Situated more than 200 miles north-east of Aberdeen, Shetland is actually much closer to Norway than mainland Scotland. That makes away days in the Caledonia Regional League Division 2 a considerable test of stamina and, quite often, intestinal fortitude.
“Each one of these away games turns into a mini-tour,” admits club president Forbes Hogg. “It is part of life to travel by ferry in Shetland and if you want to do anything, you have to travel hundreds of miles down to Aberdeen. So it can almost be taken for granted. But the fact that these men, quite often with young families and work commitments, will put their life on hold every second week to do that is quite spectacular. It shows a tremendous amount of dedication to the game of rugby.”
Club captain Robert Geddes adds: “We’re almost like a social club playing in a serious league but when you consider we have, on average, two days of travel to play 80 minutes of rugby, that takes some commitment.
“The dedication shown by our players is inspiring and it is that kind of love of the game that has kept the club going over the years as we embark on this new era in the league.”
We join our intrepid rugby travellers, along with club officials and supporters, at the Northlink Ferry Terminal in Lerwick, Shetland, on the evening of Friday April 13. Despite the entire team arriving on time for the five hour voyage to Orkney, there is much nervous shuffling of feet and the constant checking of text messages on mobile phones.
Hogg explains: “There have been times when we have players turn up for the boat on Friday night only to be told, ‘The game is off, guys. I’ve just got an email or a text message from the other team saying they’ve had to cancel the game.’”
That has been the case all too often this season, hence the double-header weekend against Lochaber and Moray in order to ease a considerable fixture pile-up.
“We have had several cancellations due to waterlogged pitches on the mainland,” Hogg says. “It has been such a horrible, wet winter for everybody. “About three or four times, the ferries said there was no guarantee we were going to leave Shetland that night and there was no guarantee when, if at all, we would get into Aberdeen. Aberdeen has problems with its harbour. If the tide is running in a certain direction at speed, it silts up and the boats are big flat-bottomed things built for the Baltic Sea so they just cannot get in. They sit bobbing about in the swell waiting to try to get in.

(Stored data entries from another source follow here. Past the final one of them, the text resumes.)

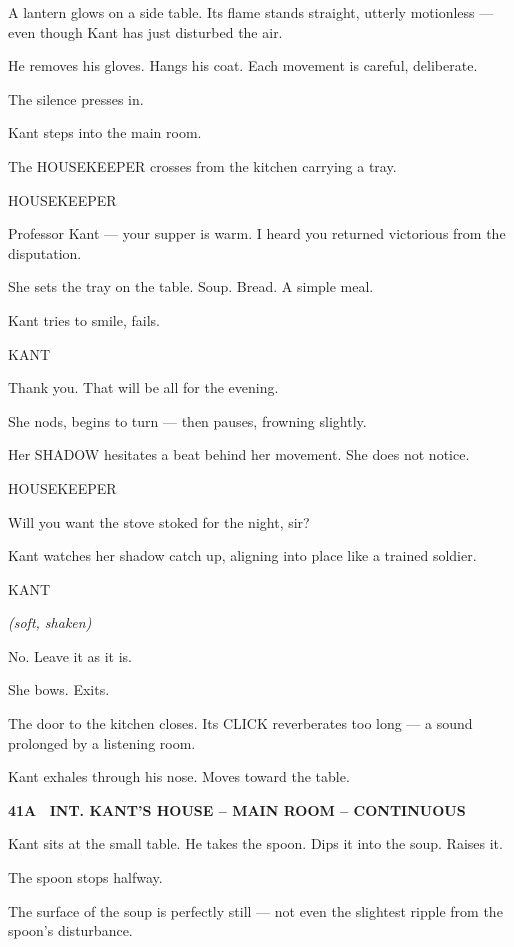 \documentclass[12pt]{article}
\newcommand{\scene}[2]{%
  \vspace{1.8\baselineskip}%
  \noindent\textbf{#1 \ #2}\par\vspace{0.4\baselineskip}%
}
\newenvironment{dialogue}[1]{%
  \vspace{0.8\baselineskip}%
  \noindent\hspace*{2.3in}\textsc{#1}\par%
  \noindent\hspace*{1.5in}\begin{minipage}[t]{4.5in}%
}{%
  \end{minipage}\par%
}
\newcommand{\paren}[1]{%
  \noindent\hspace*{1.8in}\textit{(#1)}\par%
}
\begin{document}
A lantern glows on a side table. Its flame stands straight, utterly
motionless — even though Kant has just disturbed the air.

He removes his gloves. Hangs his coat.
Each movement is careful, deliberate.

The silence presses in.

Kant steps into the main room.

The HOUSEKEEPER crosses from the kitchen carrying a tray.

\begin{dialogue}{HOUSEKEEPER}
Professor Kant — your supper is warm.
I heard you returned victorious from the disputation.
\end{dialogue}

She sets the tray on the table.
Soup. Bread. A simple meal.

Kant tries to smile, fails.

\begin{dialogue}{KANT}
Thank you. That will be all for the evening.
\end{dialogue}

She nods, begins to turn — then pauses, frowning slightly.

Her SHADOW hesitates a beat behind her movement.
She does not notice.

\begin{dialogue}{HOUSEKEEPER}
Will you want the stove stoked for the night, sir?
\end{dialogue}

Kant watches her shadow catch up, aligning into place like a trained soldier.

\begin{dialogue}{KANT}
\paren{soft, shaken}
No. Leave it as it is.
\end{dialogue}

She bows. Exits.

The door to the kitchen closes.
Its CLICK reverberates too long —
a sound prolonged by a listening room.

Kant exhales through his nose. Moves toward the table.


\scene{41A}{INT. KANT'S HOUSE -- MAIN ROOM -- CONTINUOUS}

Kant sits at the small table.
He takes the spoon. Dips it into the soup.
Raises it.

The spoon stops halfway.

The surface of the soup is perfectly still —
not even the slightest ripple from the spoon’s disturbance.
\end{document}
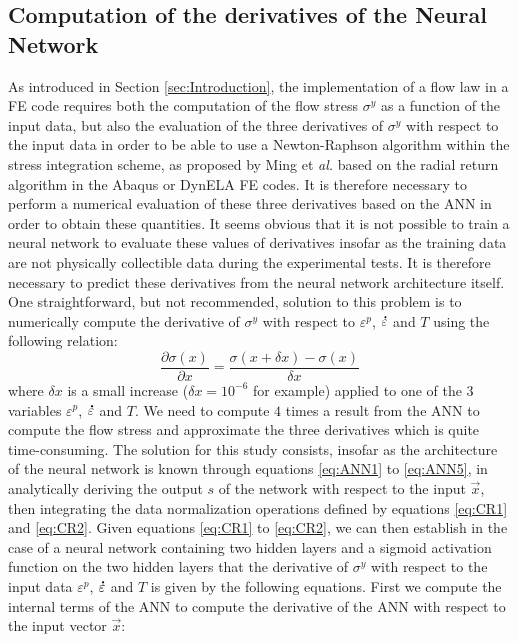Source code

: \documentclass[algorithms,article,submit,pdftex,moreauthors]{Definitions/mdpi}
\makeatletter
\DeclareRobustCommand{\mdot}[1]{\accentset{\mbox{\bfseries .}}{#1}}
\DeclareRobustCommand{\eal}{et \emph{al.}\@\xspace}
\makeatother
\begin{document}
\subsection{Computation of the derivatives of the Neural Network}\label{sec:ANN-derivative}

As introduced in Section \ref{sec:Introduction}, the implementation of a flow law in a FE code requires both the computation of the flow stress $\sigma^y$ as a function of the input data, but also the evaluation of the three derivatives of $\sigma^y$ with respect to the input data in order to be able to use a Newton-Raphson algorithm within the stress integration scheme, as proposed by Ming \eal \cite{Ming-2018-ERV, Liang-2022} based on the radial return algorithm in the Abaqus or DynELA FE codes.
It is therefore necessary to perform a numerical evaluation of these three derivatives based on the ANN in order to obtain these quantities.
It seems obvious that it is not possible to train a neural network to evaluate these values of derivatives insofar as the training data are not physically collectible data during the experimental tests.
It is therefore necessary to predict these derivatives from the neural network architecture itself.
One straightforward, but not recommended, solution to this problem is to numerically compute the derivative of $\sigma^y$ with respect to $\varepsilon^p$, $\mdot\varepsilon$ and $T$ using the following relation:
\begin{equation}
\frac{\partial \sigma(x)}{\partial x} = \frac{\sigma(x+\delta x) - \sigma(x)}{\delta x}
\end{equation}
where $\delta x$ is a small increase ($\delta x=10^{-6}$ for example) applied to one of the $3$ variables $\varepsilon^p$, $\mdot\varepsilon$ and $T$.
We need to compute $4$ times a result from the ANN to compute the flow stress and approximate the three derivatives which is quite time-consuming.
The solution for this study consists, insofar as the architecture of the neural network is known through equations \ref{eq:ANN1} to \ref{eq:ANN5}, in analytically deriving the output $s$ of the network with respect to the input $\overrightarrow{x}$, then integrating the data normalization operations defined by equations \ref{eq:CR1} and \ref{eq:CR2}.
Given equations \ref{eq:CR1} to \ref{eq:CR2}, we can then establish in the case of a neural network containing two hidden layers and a sigmoid activation function on the two hidden layers that the derivative of $\sigma^y$ with respect to the input data $\varepsilon^p$, $\mdot\varepsilon$ and $T$ is given by the following equations. First we compute the internal terms of the ANN to compute the derivative of the ANN with respect to the input vector $\overrightarrow{x}$:
\end{document}
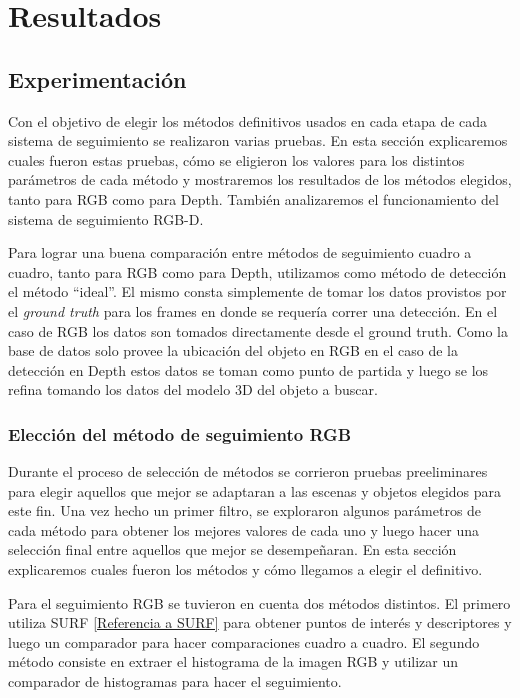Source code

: \chapter{Resultados}
\section{Experimentación}
Con el objetivo de elegir los métodos definitivos usados en cada etapa de cada sistema de seguimiento se realizaron varias pruebas. En esta sección explicaremos cuales fueron estas pruebas, cómo se eligieron los valores para los distintos parámetros de cada método y mostraremos los resultados de los métodos elegidos, tanto para RGB como para Depth. También analizaremos el funcionamiento del sistema de seguimiento RGB-D.

Para lograr una buena comparación entre métodos de seguimiento cuadro a cuadro, tanto para RGB como para Depth, utilizamos como método de detección el método ``ideal''. El mismo consta simplemente de tomar los datos provistos por el \textit{ground truth} para los frames en donde se requería correr una detección. En el caso de RGB los datos son tomados directamente desde el ground truth. Como la base de datos solo provee la ubicación del objeto en RGB en el caso de la detección en Depth estos datos se toman como punto de partida y luego se los refina tomando los datos del modelo 3D del objeto a buscar.

\subsection{Elección del método de seguimiento RGB}
Durante el proceso de selección de métodos se corrieron pruebas preeliminares para elegir aquellos que mejor se adaptaran a las escenas y objetos elegidos para este fin. Una vez hecho un primer filtro, se exploraron algunos parámetros de cada método para obtener los mejores valores de cada uno y luego hacer una selección final entre aquellos que mejor se desempeñaran. En esta sección explicaremos cuales fueron los métodos y cómo llegamos a elegir el definitivo.

Para el seguimiento RGB se tuvieron en cuenta dos métodos distintos. El primero utiliza SURF \ref{Referencia a SURF} para obtener puntos de interés y descriptores y luego un comparador para hacer comparaciones cuadro a cuadro. El segundo método consiste en extraer el histograma de la imagen RGB y utilizar un comparador de histogramas para hacer el seguimiento.

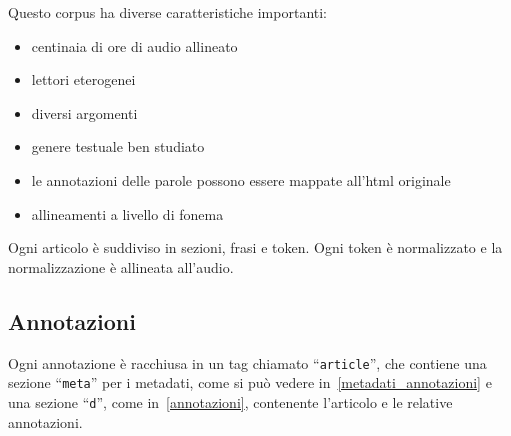 \documentclass[12pt,a4paper,titlepage]{article}
\begin{document}
Questo corpus ha diverse caratteristiche importanti:
\begin{itemize}
	\item centinaia di ore di audio allineato
	\item lettori eterogenei
	\item diversi argomenti
	\item genere testuale ben studiato
	\item le annotazioni delle parole possono essere mappate all'html originale
	\item allineamenti a livello di fonema
\end{itemize}

Ogni articolo è suddiviso in sezioni, frasi e token. Ogni token è normalizzato e la normalizzazione è allineata all'audio.

\subsection{Annotazioni}
Ogni annotazione è racchiusa in un tag chiamato ``\texttt{article}'', che contiene una sezione ``\texttt{meta}'' per i metadati, come si può vedere in~\ref{metadati_annotazioni} e una sezione ``\texttt{d}'', come in~\ref{annotazioni}, contenente l'articolo e le relative annotazioni.
\end{document}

“Often we are stuck behind Orkney waiting for the high winds to die down. Then when we go there is no guarantee we will be able to get back because the forecasts are often so bad. You can quite easily get stuck in Aberdeen for a few days and it becomes this four-day epic where you’re stuck on this horrible, stinking boat with nothing to eat but awful food.”
There are no such problems on this particular Friday the 13th and the double-header weekend is officially underway as we set sail for Orkney. The long journey allows all involved to partake in some wining and dining on board.
The first disaster of the trip occurs just 10 minutes before docking in Orkney as the skipper and the chairman realise that between them they have overlooked one vital ingredient of any rugby team - the kit!
Luckily, Orkney RFC are boarding the ferry to travel to play Strathearn RFC. Players and officials from Shetland and Orkney often spend hours together on the high seas and have developed a close bond in recent years. So Hogg manages to blag an Orkney second team kit and the possibility of Shetland being forced to play in ‘skins’ is averted.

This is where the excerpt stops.